Thai banks' Feb loan growth numbers still unimpressive for analysts
Only Kasikornbank made the cut.
It has been noted that Thai banks’ February loan growth data (excluding KTB) overall has not shown strong loan demand yet, with aggregate m-m credit growth of 0.5%.
According to a research note from Nomura, only KBANK that has shown a positive trend since January, driven by working capital drawdowns by corporates and SMEs, but this is more of a typical pattern for the bank.
Nomura noted that the bank's Jan/Feb 2014 showed m-m loan growth of 1%/0.5%, and so it still has to see if this is sustainable.
Apart from this, BAY, BBL, TCAP and TMB also saw some loan demand from corporates, mainly
working capital, while the rest are still seeing flat or negative growth in corporate lending m-m.
Here's more from Nomura:
Auto still contracted, albeit less - Auto lending is still in its recovery phase and likely to see positive net new lending in 2016.
TCAP is seeing greatest improvement among auto lenders in February, with flat loan growth (-0.3% m-m).
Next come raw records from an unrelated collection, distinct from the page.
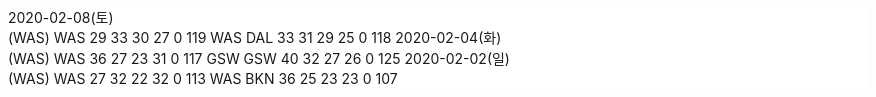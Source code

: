 <tr>
  <td class="tg-50j8" rowspan="2">2020-02-08(토)<br>(WAS)</td>
  <td class="tg-50j8">WAS</td>
  <td class="tg-50j8">29</td>
  <td class="tg-50j8">33</td>
  <td class="tg-50j8">30</td>
  <td class="tg-50j8">27</td>
  <td class="tg-50j8">0</td>
  <td class="tg-jb7t">119</td>
  <td class="tg-50j8" rowspan="2">WAS</td>
</tr>
<tr>
  <td class="tg-50j8">DAL</td>
  <td class="tg-50j8">33</td>
  <td class="tg-50j8">31</td>
  <td class="tg-50j8">29</td>
  <td class="tg-50j8">25</td>
  <td class="tg-50j8">0</td>
  <td class=" tg-50j8">118</td>
</tr>

<tr>
  <td class="tg-50j8" rowspan="2">2020-02-04(화)<br>(WAS)</td>
  <td class="tg-50j8">WAS</td>
  <td class="tg-50j8">36</td>
  <td class="tg-50j8">27</td>
  <td class="tg-50j8">23</td>
  <td class="tg-50j8">31</td>
  <td class="tg-50j8">0</td>
  <td class="tg-50j8">117</td>
  <td class="tg-50j8" rowspan="2">GSW</td>
</tr>
<tr>
  <td class="tg-50j8">GSW</td>
  <td class="tg-50j8">40</td>
  <td class="tg-50j8">32</td>
  <td class="tg-50j8">27</td>
  <td class="tg-50j8">26</td>
  <td class="tg-50j8">0</td>
  <td class=" tg-jb7t">125</td>
</tr>

<tr>
  <td class="tg-50j8" rowspan="2">2020-02-02(일)<br>(WAS)</td>
  <td class="tg-50j8">WAS</td>
  <td class="tg-50j8">27</td>
  <td class="tg-50j8">32</td>
  <td class="tg-50j8">22</td>
  <td class="tg-50j8">32</td>
  <td class="tg-50j8">0</td>
  <td class="tg-jb7t">113</td>
  <td class="tg-50j8" rowspan="2">WAS</td>
</tr>
<tr>
  <td class="tg-50j8">BKN</td>
  <td class="tg-50j8">36</td>
  <td class="tg-50j8">25</td>
  <td class="tg-50j8">23</td>
  <td class="tg-50j8">23</td>
  <td class="tg-50j8">0</td>
  <td class=" tg-50j8">107</td>
</tr>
Auto hire purchase loans remain slow (-1% m-m), while corporate lending helped support growth (+1% m-m).
TISCO is still most impacted by the weak auto lending (-2.5% YTD), but this is in line with what we expected, and situation should gradually improve as the bank expects corporate lending to help support growth this year.
Still expect growth to accelerate in 2H15F but downside likely ahead - We estimate overall loan growth for eight Thai banks to reach 6% this year, based on their current guidance.
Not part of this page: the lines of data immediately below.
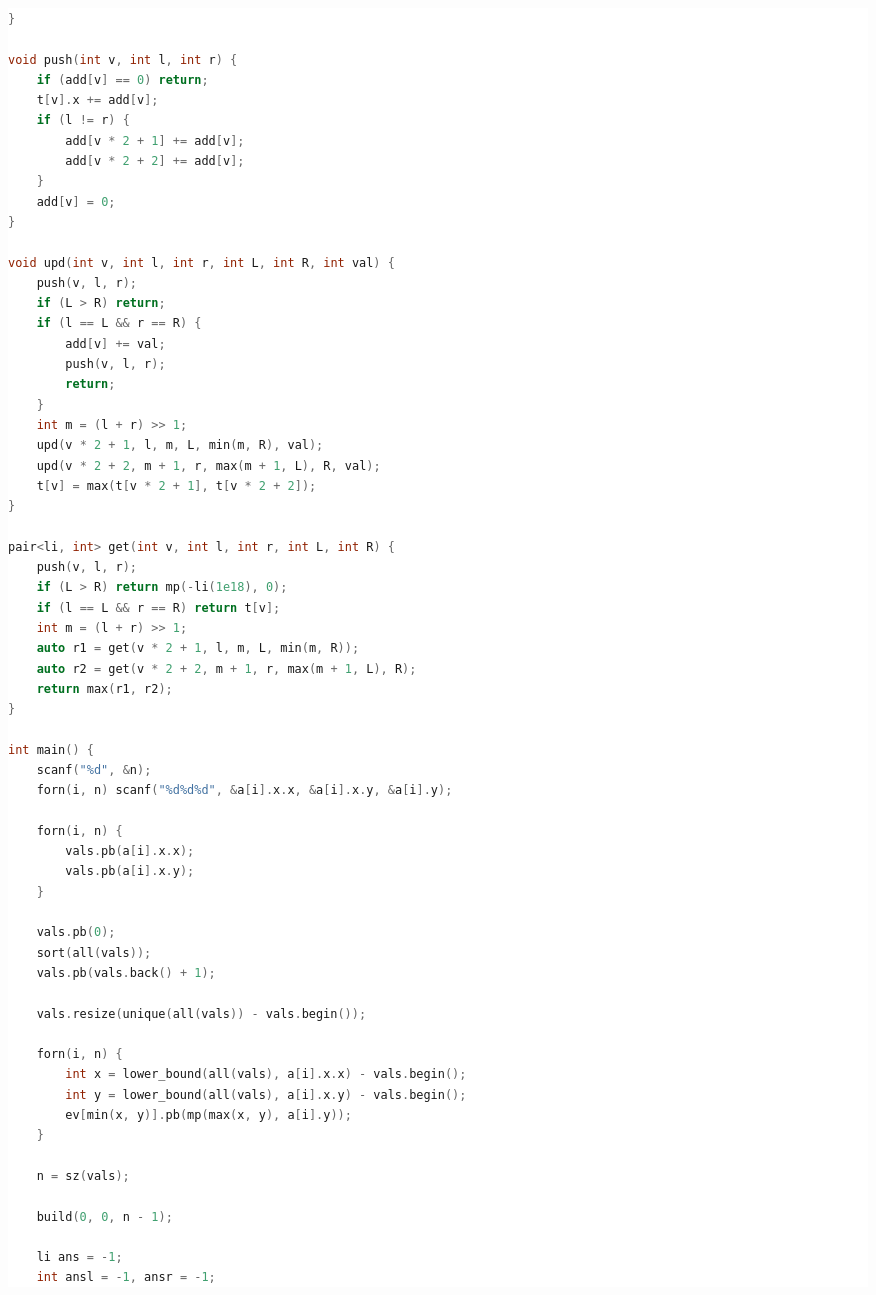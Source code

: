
 ```cpp
}

void push(int v, int l, int r) {
	if (add[v] == 0) return;
	t[v].x += add[v];
	if (l != r) {
		add[v * 2 + 1] += add[v];
		add[v * 2 + 2] += add[v];
	}
	add[v] = 0;
}

void upd(int v, int l, int r, int L, int R, int val) {
	push(v, l, r);
	if (L > R) return;
	if (l == L && r == R) {
		add[v] += val;
		push(v, l, r);
		return;
	}
	int m = (l + r) >> 1;
	upd(v * 2 + 1, l, m, L, min(m, R), val);
	upd(v * 2 + 2, m + 1, r, max(m + 1, L), R, val);
	t[v] = max(t[v * 2 + 1], t[v * 2 + 2]);
}

pair<li, int> get(int v, int l, int r, int L, int R) {
	push(v, l, r);
	if (L > R) return mp(-li(1e18), 0);
	if (l == L && r == R) return t[v];
	int m = (l + r) >> 1;
	auto r1 = get(v * 2 + 1, l, m, L, min(m, R));
	auto r2 = get(v * 2 + 2, m + 1, r, max(m + 1, L), R);
	return max(r1, r2);
}

int main() {
	scanf("%d", &n);
	forn(i, n) scanf("%d%d%d", &a[i].x.x, &a[i].x.y, &a[i].y);
	
	forn(i, n) {
		vals.pb(a[i].x.x);
		vals.pb(a[i].x.y);
	}
	
	vals.pb(0);
	sort(all(vals));
	vals.pb(vals.back() + 1);
	
	vals.resize(unique(all(vals)) - vals.begin());
	
	forn(i, n) {
		int x = lower_bound(all(vals), a[i].x.x) - vals.begin();
		int y = lower_bound(all(vals), a[i].x.y) - vals.begin();
		ev[min(x, y)].pb(mp(max(x, y), a[i].y));
	}
	
	n = sz(vals);
	
	build(0, 0, n - 1);
	
	li ans = -1;
	int ansl = -1, ansr = -1;
```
We expect credit demand from SMEs and corporates to gather momentum towards 2H15 once government spending picks up the pace and more infrastructure projects get approved as this should support the sentiment.
Downside risk, however, exists, if the economy fails to take off as expected towards 2H15. With Kasikorn Research, an economic research arm of KBANK, revising down its basecase GDP forecast to 2.8% from 4.0% yesterday, this signals a relatively strong downside risk ahead, in our view.
And this could mean there is further room for disappointment as our economic team indicated after the Bank of Thailand’s recent GDP growth revision to 3.8% from 4.0%.